§ Assigned task
Every line of the entries below that carries the string "mean" should be copied.

*** Dataset entries ***

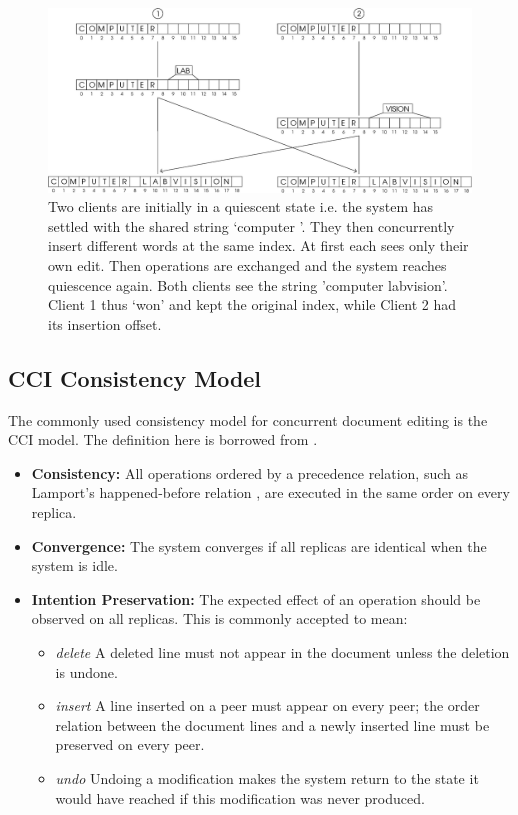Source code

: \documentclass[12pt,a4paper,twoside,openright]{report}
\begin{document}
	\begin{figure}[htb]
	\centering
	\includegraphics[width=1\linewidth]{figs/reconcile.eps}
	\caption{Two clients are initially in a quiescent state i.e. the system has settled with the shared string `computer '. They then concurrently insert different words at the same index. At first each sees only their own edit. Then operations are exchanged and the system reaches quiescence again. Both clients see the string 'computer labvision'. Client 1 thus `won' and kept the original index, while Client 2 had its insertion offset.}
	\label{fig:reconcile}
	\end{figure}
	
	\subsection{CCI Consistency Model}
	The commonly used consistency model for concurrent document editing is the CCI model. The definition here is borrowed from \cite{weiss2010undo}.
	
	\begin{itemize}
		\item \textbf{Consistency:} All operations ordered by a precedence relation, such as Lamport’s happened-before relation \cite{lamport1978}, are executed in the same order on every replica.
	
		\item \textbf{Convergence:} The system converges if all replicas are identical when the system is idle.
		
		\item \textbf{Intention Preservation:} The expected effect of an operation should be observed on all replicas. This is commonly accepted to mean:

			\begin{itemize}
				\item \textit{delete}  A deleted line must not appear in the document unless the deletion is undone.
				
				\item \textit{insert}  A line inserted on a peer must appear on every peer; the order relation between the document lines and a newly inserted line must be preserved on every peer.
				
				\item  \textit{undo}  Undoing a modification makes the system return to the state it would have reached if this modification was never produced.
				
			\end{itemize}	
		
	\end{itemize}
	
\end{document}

*** End of Dataset entries ***
*** Dataset entries ***

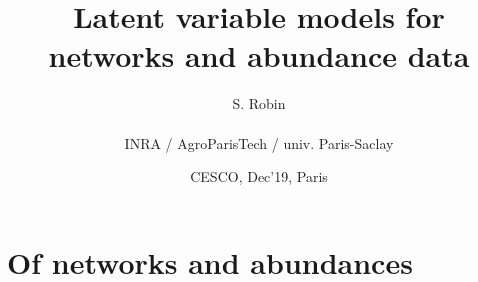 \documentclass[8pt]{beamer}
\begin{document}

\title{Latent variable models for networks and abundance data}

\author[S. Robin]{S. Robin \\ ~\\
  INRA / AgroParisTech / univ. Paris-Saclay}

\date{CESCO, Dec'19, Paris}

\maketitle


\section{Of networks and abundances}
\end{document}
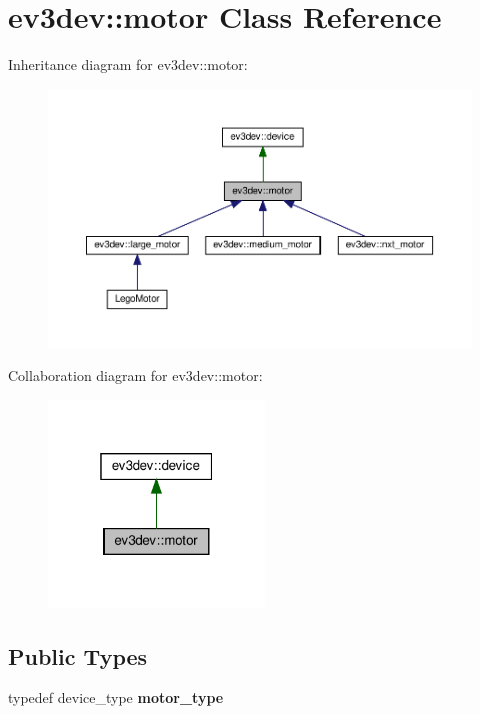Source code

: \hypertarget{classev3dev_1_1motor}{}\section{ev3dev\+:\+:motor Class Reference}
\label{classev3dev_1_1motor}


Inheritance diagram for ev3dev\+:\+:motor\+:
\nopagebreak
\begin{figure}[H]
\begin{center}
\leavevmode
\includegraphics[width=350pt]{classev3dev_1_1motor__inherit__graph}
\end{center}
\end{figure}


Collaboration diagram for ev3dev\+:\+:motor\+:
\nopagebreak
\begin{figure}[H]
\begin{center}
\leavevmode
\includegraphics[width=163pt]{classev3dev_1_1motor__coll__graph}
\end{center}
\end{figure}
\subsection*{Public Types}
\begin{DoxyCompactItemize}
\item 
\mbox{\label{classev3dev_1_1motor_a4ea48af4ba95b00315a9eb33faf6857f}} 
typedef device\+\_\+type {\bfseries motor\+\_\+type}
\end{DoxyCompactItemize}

*** End of Dataset entries ***
*** Dataset entries ***

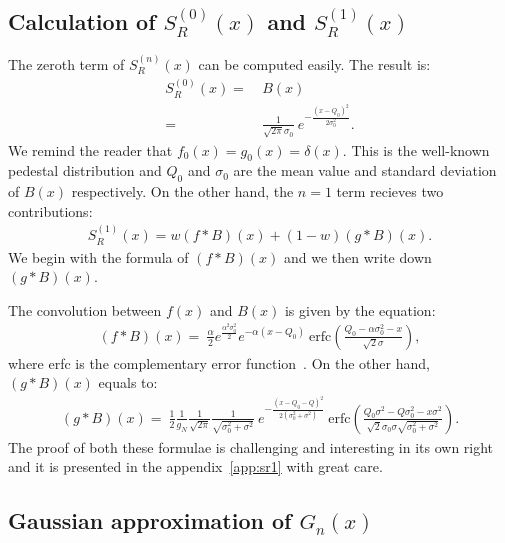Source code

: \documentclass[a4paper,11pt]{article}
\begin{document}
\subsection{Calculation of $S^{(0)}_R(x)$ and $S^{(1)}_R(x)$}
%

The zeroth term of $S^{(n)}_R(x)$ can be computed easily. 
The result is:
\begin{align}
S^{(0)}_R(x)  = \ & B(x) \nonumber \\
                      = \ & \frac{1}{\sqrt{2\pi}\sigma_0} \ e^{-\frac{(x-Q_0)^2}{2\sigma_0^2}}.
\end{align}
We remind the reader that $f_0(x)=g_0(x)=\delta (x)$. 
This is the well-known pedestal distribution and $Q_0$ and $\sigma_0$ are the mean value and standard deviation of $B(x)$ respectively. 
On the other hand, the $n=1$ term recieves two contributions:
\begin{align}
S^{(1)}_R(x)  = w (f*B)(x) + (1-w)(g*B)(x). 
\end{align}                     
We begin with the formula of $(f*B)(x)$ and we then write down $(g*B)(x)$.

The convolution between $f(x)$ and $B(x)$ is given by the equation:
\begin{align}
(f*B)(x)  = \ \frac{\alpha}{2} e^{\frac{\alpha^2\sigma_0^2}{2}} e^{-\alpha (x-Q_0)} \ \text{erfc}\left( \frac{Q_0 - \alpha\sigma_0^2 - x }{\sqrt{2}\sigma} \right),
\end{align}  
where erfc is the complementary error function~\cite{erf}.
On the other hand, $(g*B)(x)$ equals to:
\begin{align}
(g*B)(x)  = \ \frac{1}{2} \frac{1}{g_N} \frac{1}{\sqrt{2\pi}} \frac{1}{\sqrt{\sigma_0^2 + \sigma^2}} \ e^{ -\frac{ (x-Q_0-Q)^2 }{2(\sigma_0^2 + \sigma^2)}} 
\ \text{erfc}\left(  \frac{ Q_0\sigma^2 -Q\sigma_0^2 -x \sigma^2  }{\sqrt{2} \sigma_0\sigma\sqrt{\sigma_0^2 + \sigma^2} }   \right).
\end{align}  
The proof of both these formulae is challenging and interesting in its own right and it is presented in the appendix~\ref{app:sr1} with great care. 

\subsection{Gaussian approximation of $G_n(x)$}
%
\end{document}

*** End of Dataset entries ***

§ Expected answer
		\item \textbf{Intention Preservation:} The expected effect of an operation should be observed on all replicas. This is commonly accepted to mean:
This is the well-known pedestal distribution and $Q_0$ and $\sigma_0$ are the mean value and standard deviation of $B(x)$ respectively. 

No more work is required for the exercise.